Appian on Monday released its latest business process management offering, Appian 6, an on-premise and on-demand suite that now includes one-click import and export functionality for moving process applications to and from disparate computing environments.
BPM software choreographs multiple business processes and enables different applications and technologies employed in a distributed computer network to work together.
Historically, BPM has been a luxury reserved for large enterprise clients that have both the budget and the abundance of process applications to justify the complex software. But the emergence of cloud-based, subscription alternatives coupled with the fiscal imperative for vendors to create new revenue streams has everyone from IBM (NYSE: IBM) and Oracle (NASDAQ: ORCL) to Appian mining the SMB market.
To get that SMB gold, vendors know simplicity is the key.
“Social media and collaboration tools that accelerate an organization’s ability to effectively utilize BPM technology and deploy process application solutions are becoming increasingly crucial,” said Michael Lock, research analyst at Aberdeen Group. “The next generation of enablement in this area goes beyond simple chat boards and process wikis to deliver useable templates and technology extensions in real-time.”
Appian 6, a Web-based platform that has been under development for more than a year, lets users import, export and publish all components of a process application—models, rules, expressions and forms—with a single click and gives users application-centric portal views to quickly build and deploy new process applications.
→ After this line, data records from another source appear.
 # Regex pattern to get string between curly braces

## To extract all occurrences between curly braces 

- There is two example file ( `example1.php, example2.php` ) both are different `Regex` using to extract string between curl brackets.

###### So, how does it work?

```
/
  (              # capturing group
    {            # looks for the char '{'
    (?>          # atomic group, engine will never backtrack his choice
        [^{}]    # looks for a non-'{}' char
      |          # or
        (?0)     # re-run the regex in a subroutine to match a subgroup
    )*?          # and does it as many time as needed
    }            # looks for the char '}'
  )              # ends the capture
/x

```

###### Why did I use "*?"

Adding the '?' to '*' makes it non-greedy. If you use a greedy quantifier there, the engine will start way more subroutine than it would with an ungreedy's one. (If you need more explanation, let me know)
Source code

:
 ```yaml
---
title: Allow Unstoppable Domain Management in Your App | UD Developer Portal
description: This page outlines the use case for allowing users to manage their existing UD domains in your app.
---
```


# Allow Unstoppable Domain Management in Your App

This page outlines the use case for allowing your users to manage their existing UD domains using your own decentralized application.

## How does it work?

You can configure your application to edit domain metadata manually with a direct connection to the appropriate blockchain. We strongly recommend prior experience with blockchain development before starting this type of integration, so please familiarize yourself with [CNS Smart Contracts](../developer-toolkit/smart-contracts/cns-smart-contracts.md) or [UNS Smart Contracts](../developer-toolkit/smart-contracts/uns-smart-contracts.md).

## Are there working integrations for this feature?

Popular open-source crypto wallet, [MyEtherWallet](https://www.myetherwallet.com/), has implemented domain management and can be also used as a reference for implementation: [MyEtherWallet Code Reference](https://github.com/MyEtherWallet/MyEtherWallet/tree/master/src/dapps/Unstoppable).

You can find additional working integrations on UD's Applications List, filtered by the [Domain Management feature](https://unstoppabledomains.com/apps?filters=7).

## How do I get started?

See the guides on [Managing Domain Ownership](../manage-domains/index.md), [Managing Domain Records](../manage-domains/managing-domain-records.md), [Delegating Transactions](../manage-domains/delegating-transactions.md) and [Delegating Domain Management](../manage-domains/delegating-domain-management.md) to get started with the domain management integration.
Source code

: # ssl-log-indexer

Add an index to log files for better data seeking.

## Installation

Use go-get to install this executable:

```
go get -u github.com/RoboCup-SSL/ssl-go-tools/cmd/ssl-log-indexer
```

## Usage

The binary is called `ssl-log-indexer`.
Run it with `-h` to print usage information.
A marketplace of pre-built applications
“What happens is that every time you build a new application, you have to go through [quality assurance], staging and production,” said Samir Gulati, Appian’s vice president of marketing. “Moving all these applications from one server to another takes time and money.”
To make it easier and thus more attractive to smaller companies that don’t employ an IT army, Appian and its partners have developed Appian FORUM, a marketplace of pre-built applications — think of processes like on-boarding and off-boarding employees or the approval process for purchase orders — that SMBs can access through an iTunes-like application.
Appian officials said so far this year about 25 percent of its customers have subscribed to its Appian Anywhere on-demand offering, up from between 10 percent and 15 percent last year. It expects the ratio of on-demand to on-premise sales will be closer to 50-50 by the end of the year.
Gulati said new customers are assigned an online process coach and are given a walkthrough on a Web demo. On-demand customers pay $35 per user each month with a minimum of 10 subscriptions required.
“The big opportunity is providing lightweight applications that [SMB] customers can see and learn quickly,” he said. “They can download a simple process model and be up and running in a couple days rather than a couple months.”
This latest iteration also includes a collaborative user portal that gives designers control over the creation of interfaces and delivers personalized content, shared work queues and aggregated content from all related systems.
Gulati said a handful of enterprise customers have already installed Appian 6, including Archstone, a high-end real estate management company.